● Brief
In full and without change, retype the records.

● Data to examine
%%
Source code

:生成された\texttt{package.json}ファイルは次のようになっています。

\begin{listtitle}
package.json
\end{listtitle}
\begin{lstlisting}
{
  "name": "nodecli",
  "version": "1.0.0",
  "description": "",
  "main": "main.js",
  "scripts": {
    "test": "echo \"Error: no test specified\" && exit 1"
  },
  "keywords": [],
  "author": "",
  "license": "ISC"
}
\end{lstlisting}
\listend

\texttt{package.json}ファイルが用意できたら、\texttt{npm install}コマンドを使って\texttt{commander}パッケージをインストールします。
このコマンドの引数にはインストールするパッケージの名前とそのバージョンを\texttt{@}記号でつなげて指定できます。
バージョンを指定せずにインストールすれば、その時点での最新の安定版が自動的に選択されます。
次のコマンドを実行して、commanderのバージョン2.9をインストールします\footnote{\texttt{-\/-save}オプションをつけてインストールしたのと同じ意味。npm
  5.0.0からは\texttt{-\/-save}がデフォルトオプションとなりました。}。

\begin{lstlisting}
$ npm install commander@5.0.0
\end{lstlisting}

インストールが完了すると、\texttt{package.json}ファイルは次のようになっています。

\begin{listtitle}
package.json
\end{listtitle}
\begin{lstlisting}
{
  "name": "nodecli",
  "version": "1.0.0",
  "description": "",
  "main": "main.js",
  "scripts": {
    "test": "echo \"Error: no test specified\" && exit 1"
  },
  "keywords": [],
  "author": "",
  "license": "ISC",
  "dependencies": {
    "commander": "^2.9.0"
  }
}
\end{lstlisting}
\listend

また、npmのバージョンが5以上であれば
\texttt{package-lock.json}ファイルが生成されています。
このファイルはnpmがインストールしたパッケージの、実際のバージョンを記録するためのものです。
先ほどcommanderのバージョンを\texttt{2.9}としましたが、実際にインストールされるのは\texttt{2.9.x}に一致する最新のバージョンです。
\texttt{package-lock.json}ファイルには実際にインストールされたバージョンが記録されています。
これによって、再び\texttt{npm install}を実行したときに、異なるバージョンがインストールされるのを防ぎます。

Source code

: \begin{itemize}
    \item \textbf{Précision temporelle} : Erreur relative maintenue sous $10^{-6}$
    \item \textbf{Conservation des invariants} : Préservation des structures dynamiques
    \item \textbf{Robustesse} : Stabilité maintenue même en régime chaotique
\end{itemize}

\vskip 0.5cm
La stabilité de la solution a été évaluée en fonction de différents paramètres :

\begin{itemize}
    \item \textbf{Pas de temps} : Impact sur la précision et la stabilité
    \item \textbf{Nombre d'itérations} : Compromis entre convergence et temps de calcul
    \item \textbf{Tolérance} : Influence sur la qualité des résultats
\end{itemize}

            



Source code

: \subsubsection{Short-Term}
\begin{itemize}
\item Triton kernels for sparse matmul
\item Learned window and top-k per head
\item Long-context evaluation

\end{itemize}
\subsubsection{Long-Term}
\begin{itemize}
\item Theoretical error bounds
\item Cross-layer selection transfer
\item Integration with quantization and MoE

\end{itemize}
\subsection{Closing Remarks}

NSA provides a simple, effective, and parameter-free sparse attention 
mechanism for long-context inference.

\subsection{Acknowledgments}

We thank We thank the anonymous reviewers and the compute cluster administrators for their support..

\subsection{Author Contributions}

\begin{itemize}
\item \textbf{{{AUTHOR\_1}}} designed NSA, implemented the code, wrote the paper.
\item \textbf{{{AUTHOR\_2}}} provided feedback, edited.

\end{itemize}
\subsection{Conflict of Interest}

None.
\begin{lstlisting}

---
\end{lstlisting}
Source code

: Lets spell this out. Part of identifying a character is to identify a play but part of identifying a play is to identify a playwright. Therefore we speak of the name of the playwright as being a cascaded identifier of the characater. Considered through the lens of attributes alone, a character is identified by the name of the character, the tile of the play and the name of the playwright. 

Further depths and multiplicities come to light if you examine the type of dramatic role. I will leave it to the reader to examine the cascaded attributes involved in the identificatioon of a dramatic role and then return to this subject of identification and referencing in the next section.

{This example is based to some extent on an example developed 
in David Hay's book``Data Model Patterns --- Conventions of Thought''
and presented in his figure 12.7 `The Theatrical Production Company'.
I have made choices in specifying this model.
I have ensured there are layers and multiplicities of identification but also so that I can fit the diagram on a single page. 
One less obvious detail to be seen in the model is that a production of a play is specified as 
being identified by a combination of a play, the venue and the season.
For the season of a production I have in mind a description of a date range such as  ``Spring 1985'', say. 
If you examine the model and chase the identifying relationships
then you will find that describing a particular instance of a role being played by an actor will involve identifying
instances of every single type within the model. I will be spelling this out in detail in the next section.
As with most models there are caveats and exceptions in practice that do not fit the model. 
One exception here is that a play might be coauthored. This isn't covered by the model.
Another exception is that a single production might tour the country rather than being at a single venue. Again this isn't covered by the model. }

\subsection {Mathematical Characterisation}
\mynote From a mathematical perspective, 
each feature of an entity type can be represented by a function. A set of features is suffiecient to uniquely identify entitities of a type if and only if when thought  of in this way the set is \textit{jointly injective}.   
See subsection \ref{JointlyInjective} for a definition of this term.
%%
● Expected answer
Source code

:生成された\texttt{package.json}ファイルは次のようになっています。

\begin{listtitle}
package.json
\end{listtitle}
\begin{lstlisting}
{
  "name": "nodecli",
  "version": "1.0.0",
  "description": "",
  "main": "main.js",
  "scripts": {
    "test": "echo \"Error: no test specified\" && exit 1"
  },
  "keywords": [],
  "author": "",
  "license": "ISC"
}
\end{lstlisting}
\listend

\texttt{package.json}ファイルが用意できたら、\texttt{npm install}コマンドを使って\texttt{commander}パッケージをインストールします。
このコマンドの引数にはインストールするパッケージの名前とそのバージョンを\texttt{@}記号でつなげて指定できます。
バージョンを指定せずにインストールすれば、その時点での最新の安定版が自動的に選択されます。
次のコマンドを実行して、commanderのバージョン2.9をインストールします\footnote{\texttt{-\/-save}オプションをつけてインストールしたのと同じ意味。npm
  5.0.0からは\texttt{-\/-save}がデフォルトオプションとなりました。}。

\begin{lstlisting}
$ npm install commander@5.0.0
\end{lstlisting}

インストールが完了すると、\texttt{package.json}ファイルは次のようになっています。

\begin{listtitle}
package.json
\end{listtitle}
\begin{lstlisting}
{
  "name": "nodecli",
  "version": "1.0.0",
  "description": "",
  "main": "main.js",
  "scripts": {
    "test": "echo \"Error: no test specified\" && exit 1"
  },
  "keywords": [],
  "author": "",
  "license": "ISC",
  "dependencies": {
    "commander": "^2.9.0"
  }
}
\end{lstlisting}
\listend

また、npmのバージョンが5以上であれば
\texttt{package-lock.json}ファイルが生成されています。
このファイルはnpmがインストールしたパッケージの、実際のバージョンを記録するためのものです。
先ほどcommanderのバージョンを\texttt{2.9}としましたが、実際にインストールされるのは\texttt{2.9.x}に一致する最新のバージョンです。
\texttt{package-lock.json}ファイルには実際にインストールされたバージョンが記録されています。
これによって、再び\texttt{npm install}を実行したときに、異なるバージョンがインストールされるのを防ぎます。

Source code

: \begin{itemize}
    \item \textbf{Précision temporelle} : Erreur relative maintenue sous $10^{-6}$
    \item \textbf{Conservation des invariants} : Préservation des structures dynamiques
    \item \textbf{Robustesse} : Stabilité maintenue même en régime chaotique
\end{itemize}

\vskip 0.5cm
La stabilité de la solution a été évaluée en fonction de différents paramètres :

\begin{itemize}
    \item \textbf{Pas de temps} : Impact sur la précision et la stabilité
    \item \textbf{Nombre d'itérations} : Compromis entre convergence et temps de calcul
    \item \textbf{Tolérance} : Influence sur la qualité des résultats
\end{itemize}

            



Source code

: \subsubsection{Short-Term}
\begin{itemize}
\item Triton kernels for sparse matmul
\item Learned window and top-k per head
\item Long-context evaluation

\end{itemize}
\subsubsection{Long-Term}
\begin{itemize}
\item Theoretical error bounds
\item Cross-layer selection transfer
\item Integration with quantization and MoE

\end{itemize}
\subsection{Closing Remarks}

NSA provides a simple, effective, and parameter-free sparse attention 
mechanism for long-context inference.

\subsection{Acknowledgments}

We thank We thank the anonymous reviewers and the compute cluster administrators for their support..

\subsection{Author Contributions}

\begin{itemize}
\item \textbf{{{AUTHOR\_1}}} designed NSA, implemented the code, wrote the paper.
\item \textbf{{{AUTHOR\_2}}} provided feedback, edited.

\end{itemize}
\subsection{Conflict of Interest}

None.
\begin{lstlisting}

---
\end{lstlisting}
Source code

: Lets spell this out. Part of identifying a character is to identify a play but part of identifying a play is to identify a playwright. Therefore we speak of the name of the playwright as being a cascaded identifier of the characater. Considered through the lens of attributes alone, a character is identified by the name of the character, the tile of the play and the name of the playwright. 

Further depths and multiplicities come to light if you examine the type of dramatic role. I will leave it to the reader to examine the cascaded attributes involved in the identificatioon of a dramatic role and then return to this subject of identification and referencing in the next section.

{This example is based to some extent on an example developed 
in David Hay's book``Data Model Patterns --- Conventions of Thought''
and presented in his figure 12.7 `The Theatrical Production Company'.
I have made choices in specifying this model.
I have ensured there are layers and multiplicities of identification but also so that I can fit the diagram on a single page. 
One less obvious detail to be seen in the model is that a production of a play is specified as 
being identified by a combination of a play, the venue and the season.
For the season of a production I have in mind a description of a date range such as  ``Spring 1985'', say. 
If you examine the model and chase the identifying relationships
then you will find that describing a particular instance of a role being played by an actor will involve identifying
instances of every single type within the model. I will be spelling this out in detail in the next section.
As with most models there are caveats and exceptions in practice that do not fit the model. 
One exception here is that a play might be coauthored. This isn't covered by the model.
Another exception is that a single production might tour the country rather than being at a single venue. Again this isn't covered by the model. }

\subsection {Mathematical Characterisation}
\mynote From a mathematical perspective, 
each feature of an entity type can be represented by a function. A set of features is suffiecient to uniquely identify entitities of a type if and only if when thought  of in this way the set is \textit{jointly injective}.   
See subsection \ref{JointlyInjective} for a definition of this term.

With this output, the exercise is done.